When entering any payments for cash received or the values of the shares if multiple classes of shares are issued, the values entered must be in Pounds, Euro, Dollars etc and not in pence for example for UK stocks.

Typically Fractional Shares are not issued when reorganising UK companies. If fractional shares are not received leave the default 'Fractional Shares' drop down menu at 'No' as in "No fractional shares were received". Alternatively if you did receive fractional shares, change the fractional shares drop down menu to 'Yes'.

De-merger Examples

GKN plc de-merger example
On 7 August 2001, shareholders received one Ordinary Share in Brambles Industries plc for each GKN plc Ordinary Share held. GKN plc was incorporated on 30 March 2001 with the name Mistycove plc. On 18 May 2001 it changed its name to New GKN plc and on 1 August 2001 to GKN plc. Dealings in GKN plc Ordinary Shares on the London Stock Exchange following the demerger of the Industrial Services activities commenced on 7 August 2001.

Woolworths Group plc de-merger
On 28 August 2001, Kingfisher demerged its general merchandise business and new Woolworths Group plc shares were then separately listed on the London Stock Exchange. Kingfisher shareholders received one Woolworths Group ordinary share of 12.5 pence each for every Kingfisher share held. On the same date, the Kingfisher ordinary shares of 12.5 pence each were consolidated into ordinary shares of 13.75 pence each. Shareholders received 10 consolidated Kingfisher shares of 13.75 pence each for every 11 Kingfisher ordinary shares of 12.5 pence each.

The aggregate base cost for the purposes of taxation of chargeable gains of the Kingfisher ordinary shares and the Woolworths Group shares immediately after the demerger and share consolidation should be the same as the base cost of the Kingfisher ordinary shares immediately before the demerger. The base cost should be apportioned between the Kingfisher ordinary shares and the Woolworth Group shares by reference to their respective market values on the first day on which market values or prices are quoted or published for such shares. The precise basis on which the apportionment should be done will depend on a number of factors, including the type of share pool or holding the Kingfisher shares comprised for the purposes of the capital gains tax legislation.
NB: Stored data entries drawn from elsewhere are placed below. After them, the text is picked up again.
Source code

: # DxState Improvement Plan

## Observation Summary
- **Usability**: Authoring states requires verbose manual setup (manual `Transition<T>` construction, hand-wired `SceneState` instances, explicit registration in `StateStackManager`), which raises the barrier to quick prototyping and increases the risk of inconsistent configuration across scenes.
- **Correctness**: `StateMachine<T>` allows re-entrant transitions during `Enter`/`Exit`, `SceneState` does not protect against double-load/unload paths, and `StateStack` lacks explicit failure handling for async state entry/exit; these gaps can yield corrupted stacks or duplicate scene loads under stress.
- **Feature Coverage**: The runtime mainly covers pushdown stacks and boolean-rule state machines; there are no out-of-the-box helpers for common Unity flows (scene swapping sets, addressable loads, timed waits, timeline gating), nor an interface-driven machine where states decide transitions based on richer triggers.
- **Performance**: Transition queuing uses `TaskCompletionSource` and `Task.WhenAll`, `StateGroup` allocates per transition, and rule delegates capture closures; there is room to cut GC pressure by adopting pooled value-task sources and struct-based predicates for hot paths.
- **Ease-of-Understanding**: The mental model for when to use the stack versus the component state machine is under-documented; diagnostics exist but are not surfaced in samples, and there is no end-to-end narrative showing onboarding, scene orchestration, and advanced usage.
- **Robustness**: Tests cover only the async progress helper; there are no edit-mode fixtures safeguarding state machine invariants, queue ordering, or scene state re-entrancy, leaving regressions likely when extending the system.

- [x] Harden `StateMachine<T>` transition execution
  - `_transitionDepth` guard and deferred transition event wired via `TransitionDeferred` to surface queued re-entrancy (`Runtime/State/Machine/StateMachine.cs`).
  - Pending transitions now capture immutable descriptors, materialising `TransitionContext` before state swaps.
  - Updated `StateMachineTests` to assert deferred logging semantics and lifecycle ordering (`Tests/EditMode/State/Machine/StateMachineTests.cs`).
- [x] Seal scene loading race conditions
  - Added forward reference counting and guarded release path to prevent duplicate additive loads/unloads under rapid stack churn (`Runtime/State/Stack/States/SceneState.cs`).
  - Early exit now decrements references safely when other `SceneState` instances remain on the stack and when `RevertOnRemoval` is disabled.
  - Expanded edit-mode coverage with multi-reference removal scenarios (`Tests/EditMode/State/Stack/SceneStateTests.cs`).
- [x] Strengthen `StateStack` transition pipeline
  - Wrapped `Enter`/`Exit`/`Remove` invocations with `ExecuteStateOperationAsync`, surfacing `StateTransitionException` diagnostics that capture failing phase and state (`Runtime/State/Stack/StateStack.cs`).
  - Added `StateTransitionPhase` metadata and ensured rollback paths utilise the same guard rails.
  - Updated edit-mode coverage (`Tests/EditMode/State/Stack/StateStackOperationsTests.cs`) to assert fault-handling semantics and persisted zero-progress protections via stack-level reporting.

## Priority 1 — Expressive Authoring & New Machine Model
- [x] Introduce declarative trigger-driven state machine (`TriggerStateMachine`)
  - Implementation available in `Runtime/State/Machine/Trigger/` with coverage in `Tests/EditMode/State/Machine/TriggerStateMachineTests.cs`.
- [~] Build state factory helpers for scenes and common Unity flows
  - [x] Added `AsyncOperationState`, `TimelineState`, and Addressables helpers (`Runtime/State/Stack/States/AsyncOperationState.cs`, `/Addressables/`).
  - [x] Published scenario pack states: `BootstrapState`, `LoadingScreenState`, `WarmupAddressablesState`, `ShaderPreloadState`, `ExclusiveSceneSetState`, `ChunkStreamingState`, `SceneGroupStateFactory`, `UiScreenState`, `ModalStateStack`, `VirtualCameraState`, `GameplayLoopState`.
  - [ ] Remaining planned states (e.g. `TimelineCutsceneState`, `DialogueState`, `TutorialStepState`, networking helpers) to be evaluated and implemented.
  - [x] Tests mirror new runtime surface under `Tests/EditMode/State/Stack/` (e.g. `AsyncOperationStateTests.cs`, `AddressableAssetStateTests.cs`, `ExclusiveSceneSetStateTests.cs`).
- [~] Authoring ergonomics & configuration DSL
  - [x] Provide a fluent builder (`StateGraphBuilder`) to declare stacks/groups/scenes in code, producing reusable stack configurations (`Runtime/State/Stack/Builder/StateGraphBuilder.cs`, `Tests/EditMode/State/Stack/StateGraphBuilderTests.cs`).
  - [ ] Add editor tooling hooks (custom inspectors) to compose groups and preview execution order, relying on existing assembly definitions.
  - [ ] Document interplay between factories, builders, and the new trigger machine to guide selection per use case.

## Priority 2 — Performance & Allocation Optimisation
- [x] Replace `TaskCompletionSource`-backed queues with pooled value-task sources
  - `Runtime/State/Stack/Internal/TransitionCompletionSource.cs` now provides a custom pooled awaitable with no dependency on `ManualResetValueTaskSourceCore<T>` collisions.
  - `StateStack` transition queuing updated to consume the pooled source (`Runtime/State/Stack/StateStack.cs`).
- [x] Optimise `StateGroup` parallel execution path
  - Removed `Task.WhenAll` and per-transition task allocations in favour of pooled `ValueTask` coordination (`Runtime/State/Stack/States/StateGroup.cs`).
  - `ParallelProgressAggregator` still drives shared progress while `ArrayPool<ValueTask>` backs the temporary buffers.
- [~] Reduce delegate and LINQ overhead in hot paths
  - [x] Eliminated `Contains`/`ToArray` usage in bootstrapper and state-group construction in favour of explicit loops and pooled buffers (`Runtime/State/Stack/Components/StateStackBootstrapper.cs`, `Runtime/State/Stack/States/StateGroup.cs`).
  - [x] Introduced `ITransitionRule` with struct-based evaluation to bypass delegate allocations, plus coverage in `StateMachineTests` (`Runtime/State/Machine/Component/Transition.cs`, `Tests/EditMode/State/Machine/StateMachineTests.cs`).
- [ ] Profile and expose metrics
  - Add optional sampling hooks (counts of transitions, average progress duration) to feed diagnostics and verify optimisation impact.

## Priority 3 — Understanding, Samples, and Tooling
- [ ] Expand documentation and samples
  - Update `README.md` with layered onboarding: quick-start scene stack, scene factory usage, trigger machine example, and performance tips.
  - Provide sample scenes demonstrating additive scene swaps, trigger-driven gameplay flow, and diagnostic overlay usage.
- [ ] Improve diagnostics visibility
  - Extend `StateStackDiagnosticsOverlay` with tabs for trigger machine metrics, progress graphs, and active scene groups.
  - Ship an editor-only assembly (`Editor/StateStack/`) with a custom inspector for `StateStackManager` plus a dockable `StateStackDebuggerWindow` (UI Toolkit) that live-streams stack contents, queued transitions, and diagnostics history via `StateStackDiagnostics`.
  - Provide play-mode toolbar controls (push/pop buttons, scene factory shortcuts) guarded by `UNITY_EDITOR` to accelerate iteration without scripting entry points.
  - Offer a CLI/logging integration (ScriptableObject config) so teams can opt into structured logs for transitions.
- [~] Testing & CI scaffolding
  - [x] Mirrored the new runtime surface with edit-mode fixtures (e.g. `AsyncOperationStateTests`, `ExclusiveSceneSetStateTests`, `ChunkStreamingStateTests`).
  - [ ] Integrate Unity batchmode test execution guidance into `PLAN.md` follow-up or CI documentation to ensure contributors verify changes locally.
The market value is found by taking the lower of:

a) the lower of the two prices shown as the quotations for the shares on the London Stock Exchange Daily Official List plus one quarter of the difference between those two figures, and
b) the halfway point between the day high and the day low.

From the London Stock Exchange Daily Official List for 28 August 2001:

Demerger 1-1.png

Simplified example:

Before the demerger on 28 August 2001, a shareholder had 1,100 Kingfisher shares purchased in 1997, having an aggregate base cost of £5,000.00. Following the demerger and the share consolidation, the shareholder has 1,000 Kingfisher shares and 1,100 Woolworths Group shares. The base cost of the 1,000 consolidated Kingfisher shares would be:

Demerger 1-2.png

Note: Proceeds from the sale of any fractional entitlement arising from the share consolidation should also be deducted in order to determine the base cost.